Exercise aim
Across all of the records below, determine the number of lines containing the string "sharing"; reply with that number only.

+++ Supplied records +++

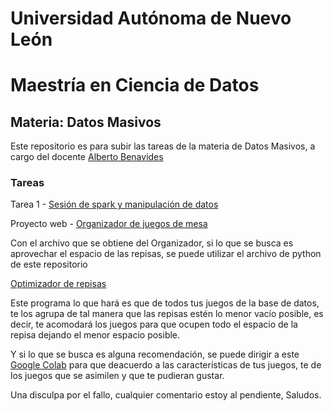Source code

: # Universidad Autónoma de Nuevo León
# Maestría en Ciencia de Datos

## Materia: Datos Masivos

Este repositorio es para subir las tareas de la materia de Datos Masivos, a cargo del docente [Alberto Benavides](https://github.com/albertobenavides)

### Tareas

Tarea 1 - [Sesión de spark y manipulación de datos](https://colab.research.google.com/drive/1lx7XSyR4SbKKJNq-WdG8-e5_tASSWF-X?usp=sharing)

Proyecto web - [Organizador de juegos de mesa](https://huggingface.co/spaces/gerardohdz89/Coleccionando_ando)

Con el archivo que se obtiene del Organizador, si lo que se busca es aprovechar el espacio de las repisas, se puede utilizar el archivo de python de este repositorio

[Optimizador de repisas](https://github.com/gerardohdz89/MCD_GJHG_DM/blob/main/Optimizaci%C3%B3n%20de%20repisas.py)

Este programa lo que hará es que de todos tus juegos de la base de datos, te los agrupa de tal manera que las repisas estén
lo menor vacío posible, es decir, te acomodará los juegos para que ocupen todo el espacio de la repisa dejando el menor espacio posible.

Y si lo que se busca es alguna recomendación, se puede dirigir a este [Google Colab](https://colab.research.google.com/drive/16ebb11gzFpk0iIkkT1mDNztlYdFJpuCB?usp=sharing)
para que deacuerdo a las características de tus juegos, te de los juegos que se asimilen y que te pudieran gustar.

Una disculpa por el fallo, cualquier comentario estoy al pendiente, Saludos.

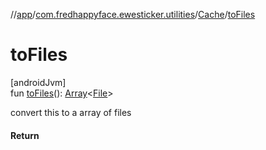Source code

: //[app](../../../index.md)/[com.fredhappyface.ewesticker.utilities](../index.md)/[Cache](index.md)/[toFiles](to-files.md)

# toFiles

[androidJvm]\
fun [toFiles](to-files.md)(): [Array](https://kotlinlang.org/api/latest/jvm/stdlib/kotlin/-array/index.html)&lt;[File](https://developer.android.com/reference/kotlin/java/io/File.html)&gt;

convert this to a array of files

#### Return
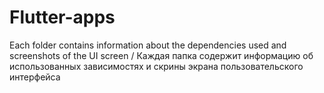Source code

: # Flutter-apps

Each folder contains information about the dependencies used and screenshots of the UI screen / Каждая папка содержит информацию об использованных зависимостях и скрины экрана пользовательского интерфейса
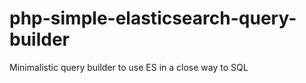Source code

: # php-simple-elasticsearch-query-builder
Minimalistic query builder to use ES in a close way to SQL
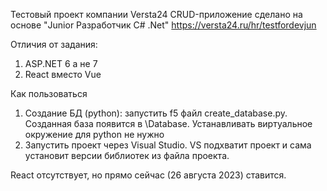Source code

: Тестовый проект компании Versta24
CRUD-приложение сделано на основе "Junior Разработчик C# .Net"
https://versta24.ru/hr/testfordevjun

Отличия от задания:
1. ASP.NET 6 а не 7
2. React вместо Vue


Как пользоваться

1. Создание БД (python): запустить f5 файл create_database.py. Созданная база появится в \Database.
Устанавливать виртуальное окружение для python не нужно
2. Запустить проект через Visual Studio. VS подхватит проект и сама установит версии библиотек из файла проекта.

React отсутствует, но прямо сейчас (26 августа 2023) ставится.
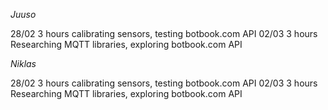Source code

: *Juuso*

28/02 3 hours calibrating sensors, testing botbook.com API
02/03 3 hours Researching MQTT libraries, exploring botbook.com API

*Niklas*

28/02 3 hours calibrating sensors, testing botbook.com API
02/03 3 hours Researching MQTT libraries, exploring botbook.com API
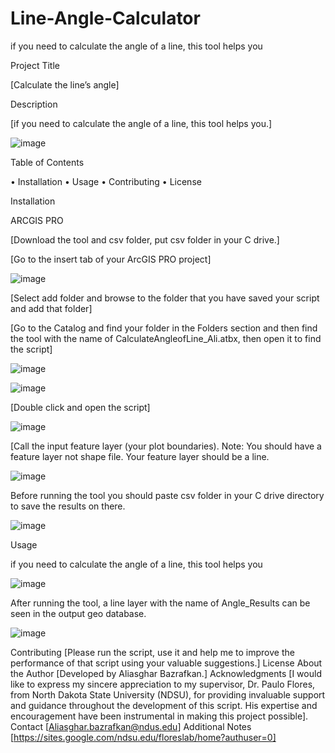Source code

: # Line-Angle-Calculator
if you need to calculate the angle of a line, this tool helps you


Project Title

[Calculate the line’s angle]

Description

[if you need to calculate the angle of a line, this tool helps you.]

 ![image](https://github.com/AliBgisrs/Line-Angle-Calculator/assets/109620013/57f1976f-873d-4945-bcef-0142deb65cc0)

 

Table of Contents

•	Installation
•	Usage
•	Contributing
•	License

Installation

ARCGIS PRO

[Download the tool and csv folder, put csv folder in your C drive.]

[Go to the insert tab of your ArcGIS PRO project]

![image](https://github.com/AliBgisrs/Line-Angle-Calculator/assets/109620013/446e6937-3c25-4b54-b165-7a278ef2a8a6)


 
[Select add folder and browse to the folder that you have saved your script and add that folder]

[Go to the Catalog and find your folder in the Folders section and then find the tool with the name of CalculateAngleofLine_Ali.atbx, then open it to find the script]
  
 ![image](https://github.com/AliBgisrs/Line-Angle-Calculator/assets/109620013/98583586-f961-4219-b176-f982012e2728)

 ![image](https://github.com/AliBgisrs/Line-Angle-Calculator/assets/109620013/6f4f0f9d-a716-4912-94cc-d4c7614083e2)
 



[Double click and open the script]

![image](https://github.com/AliBgisrs/Line-Angle-Calculator/assets/109620013/b32a99f0-a171-43e5-b6b7-0af7bcfaffe4)


 
[Call the input feature layer (your plot boundaries). Note: You should have a feature layer not shape file. Your feature layer should be a line.


![image](https://github.com/AliBgisrs/Line-Angle-Calculator/assets/109620013/40f7239c-eb51-4326-95dd-b79908411e04)

 
Before running the tool you should paste csv folder in your C drive directory to save the results on there. 

 ![image](https://github.com/AliBgisrs/Line-Angle-Calculator/assets/109620013/642703b3-254b-4539-806c-bcb79f2ef586)
 

Usage

if you need to calculate the angle of a line, this tool helps you 

![image](https://github.com/AliBgisrs/Line-Angle-Calculator/assets/109620013/c6605f85-9b68-42a4-8875-9be8810b7336)

 
After running the tool, a line layer with the name of Angle_Results can be seen in the output geo database.
 
![image](https://github.com/AliBgisrs/Line-Angle-Calculator/assets/109620013/db96b970-c472-4a0a-94bb-7cee4618fe09)


Contributing
[Please run the script, use it and help me to improve the performance of that script using your valuable suggestions.]
License
About the Author
[Developed by Aliasghar Bazrafkan.]
Acknowledgments
[I would like to express my sincere appreciation to my supervisor, Dr. Paulo Flores, from North Dakota State University (NDSU), for providing invaluable support and guidance throughout the development of this script. His expertise and encouragement have been instrumental in making this project possible].
Contact
[Aliasghar.bazrafkan@ndus.edu]
Additional Notes
[https://sites.google.com/ndsu.edu/floreslab/home?authuser=0]
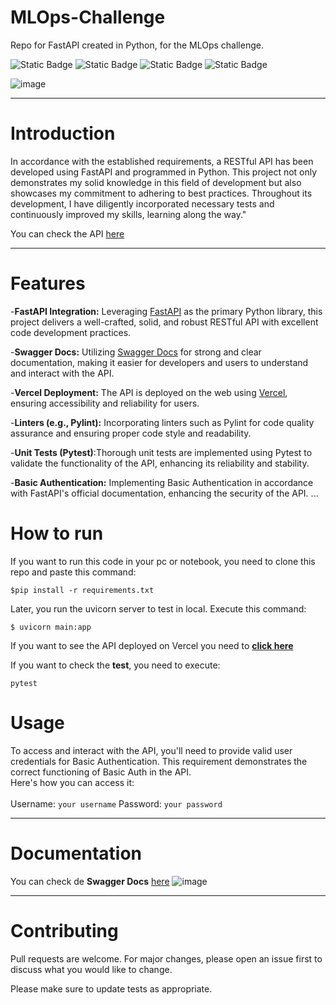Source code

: <h1>MLOps-Challenge</h1> 

Repo for FastAPI created in Python, for the MLOps challenge.
<div style = {{display: 'flex', flexDirection: "row"}}> 
  
![Static Badge](https://img.shields.io/badge/python-3.11.4-green)
![Static Badge](https://img.shields.io/badge/fastapi-0.103.0-red)
![Static Badge](https://img.shields.io/badge/pytest-7.4.0-blue)
![Static Badge](https://img.shields.io/badge/uvicorn-0.23.2-yellow)


</div>

![image](https://github.com/vazqueztomas/MLOps-Challenge/assets/78186062/e67ad75f-6f0b-46ad-93dd-ee912bc692b8)

----
# Introduction
In accordance with the established requirements, a RESTful API has been developed using FastAPI and programmed in Python. This project not only demonstrates my solid knowledge in this field of development but also showcases my commitment to adhering to best practices. Throughout its development, I have diligently incorporated necessary tests and continuously improved my skills, learning along the way."

You can check the API <a href = 'https://ml-ops-challenge.vercel.app/'>here</a>

----
# Features

  -**FastAPI Integration:** Leveraging <a href = 'https://fastapi.tiangolo.com/'>FastAPI</a> as the primary Python library, this project delivers a well-crafted, solid, and robust RESTful API with excellent code development practices.

  -**Swagger Docs:** Utilizing <a href = 'https://swagger.io/' target='_blank'>Swagger Docs</a> for strong and clear documentation, making it easier for developers and users to understand and interact with the API.

  -**Vercel Deployment:** The API is deployed on the web using <a href = 'https://vercel.com/docs' target = '_blank'>Vercel</a>, ensuring accessibility and reliability for users.

  -**Linters (e.g., Pylint):** Incorporating linters such as Pylint for code quality assurance and ensuring proper code style and readability.

  -**Unit Tests (Pytest)**:Thorough unit tests are implemented using Pytest to validate the functionality of the API, enhancing its reliability and stability.

  -**Basic Authentication:** Implementing Basic Authentication in accordance with FastAPI's official documentation, enhancing the security of the API.
...
# How to run
If you want to run this code in your pc or notebook, you need to clone this repo and paste this command:

`$pip install -r requirements.txt`

Later, you run the uvicorn server to test in local. Execute this command:

`$ uvicorn main:app`

If you want to see the API deployed on Vercel you need to <a href = 'https://ml-ops-challenge.vercel.app/'>**click here**</a>

If you want to check the **test**, you need to execute:

`pytest`

# Usage

To access and interact with the API, you'll need to provide valid user credentials for Basic Authentication. 
This requirement demonstrates the correct functioning of Basic Auth in the API. <br>Here's how you can access it:<br></br>
Username: `your username`
Password: `your password`  

---

# Documentation
You can check de **Swagger Docs** <a href = 'https://ml-ops-challenge.vercel.app/docs' target = "_blank">here</a>
![image](https://github.com/vazqueztomas/MLOps-Challenge/assets/78186062/b47fa0bf-6ebb-4766-8635-5bb189c6acad)

---
# Contributing
Pull requests are welcome. For major changes, please open an issue first
to discuss what you would like to change.

Please make sure to update tests as appropriate.





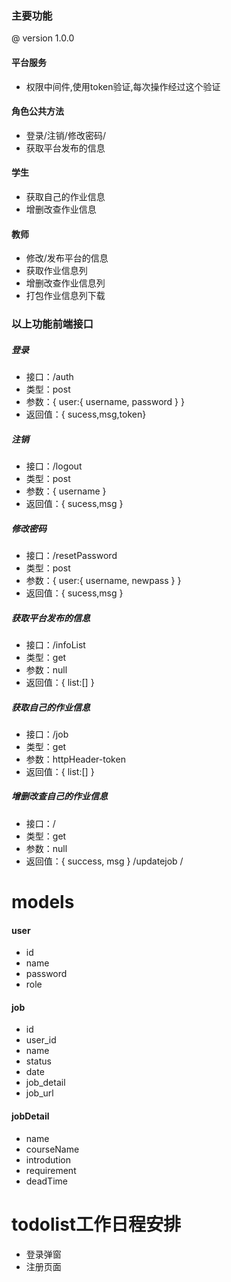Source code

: 

### 主要功能
@ version 1.0.0
#### 平台服务
- 权限中间件,使用token验证,每次操作经过这个验证
#### 角色公共方法
- 登录/注销/修改密码/
- 获取平台发布的信息
#### 学生
- 获取自己的作业信息
- 增删改查作业信息
#### 教师
- 修改/发布平台的信息
- 获取作业信息列
- 增删改查作业信息列
- 打包作业信息列下载
### 以上功能前端接口
##### 登录
- 接口：/auth
- 类型：post
- 参数：{ user:{ username, password } }
- 返回值：{ sucess,msg,token}
##### 注销
- 接口：/logout
- 类型：post
- 参数：{ username }
- 返回值：{ sucess,msg }
##### 修改密码
- 接口：/resetPassword
- 类型：post
- 参数：{ user:{ username, newpass } }
- 返回值：{ sucess,msg }

##### 获取平台发布的信息
- 接口：/infoList
- 类型：get
- 参数：null
- 返回值：{ list:[] }
##### 获取自己的作业信息
- 接口：/job
- 类型：get
- 参数：httpHeader-token
- 返回值：{ list:[] }

##### 增删改查自己的作业信息
- 接口：/
- 类型：get
- 参数：null
- 返回值：{ success, msg }
/updatejob
/

# models
#### user
- id
- name
- password
- role
#### job
- id
- user_id
- name
- status
- date
- job_detail
- job_url
#### jobDetail
- name
- courseName
- introdution
- requirement
- deadTime
# todolist工作日程安排

- 登录弹窗
- 注册页面
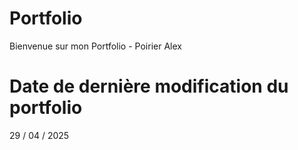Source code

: # Portfolio

Bienvenue sur mon Portfolio - Poirier Alex

# Date de dernière modification du portfolio

29 / 04 / 2025

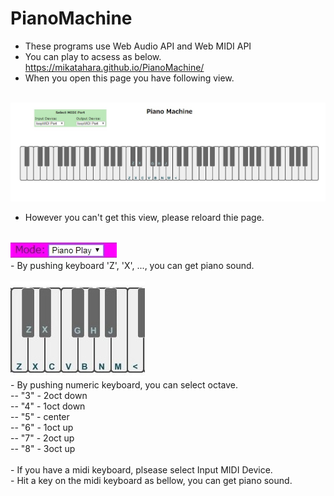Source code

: # PianoMachine
- These programs use Web Audio API and Web MIDI API
- You can play to acsess as below. https://mikatahara.github.io/PianoMachine/<br>
- When you open this page you have following view.<br>

<br>
<img src="PianoMachineImage.jpg">
<br>

- However you can't get this view, please reloard thie page.<br>
<br>
<img src="pianoplaymode.jpg">
<br>
- By pushing keyboard 'Z', 'X', ..., you can get piano sound.<br>
<br>
<img src="keylayout1.jpg">
<br>
- By pushing numeric keyboard, you can select octave.<br>
-- "3" - 2oct down<br>
-- "4" - 1oct down<br>
-- "5" - center<br>
-- "6" - 1oct up<br>
-- "7" - 2oct up<br>
-- "8" - 3oct up<br>
<br>
- If you have a midi keyboard, plsease select Input MIDI Device.<br>
- Hit a key on the midi keyboard as bellow, you can get piano sound.<br>

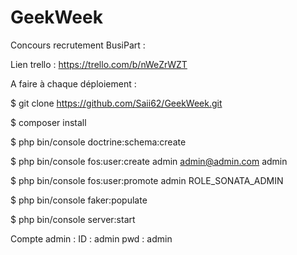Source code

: GeekWeek
========

Concours recrutement BusiPart :

Lien trello : https://trello.com/b/nWeZrWZT


A faire à chaque déploiement :

$ git clone https://github.com/Saii62/GeekWeek.git

$ composer install

$ php bin/console doctrine:schema:create

$ php bin/console fos:user:create admin admin@admin.com admin

$ php bin/console fos:user:promote admin ROLE_SONATA_ADMIN

$ php bin/console faker:populate

$ php bin/console server:start

Compte admin : ID : admin
               pwd : admin
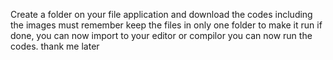 Create a folder on your file application and download the codes including the images
must remember keep the files in only one folder to make it run
if done, you can now import to your editor or compilor
you can now run the codes.
thank me later
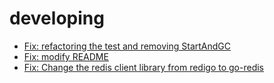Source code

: # developing
- [Fix: refactoring the test and removing StartAndGC](https://github.com/beego/beego/pull/1)
- [Fix: modify README](https://github.com/beego/beego/pull/2)
- [Fix: Change the redis client library from redigo to go-redis](https://github.com/beego/beego-cache/pull/15)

+++

Task output
2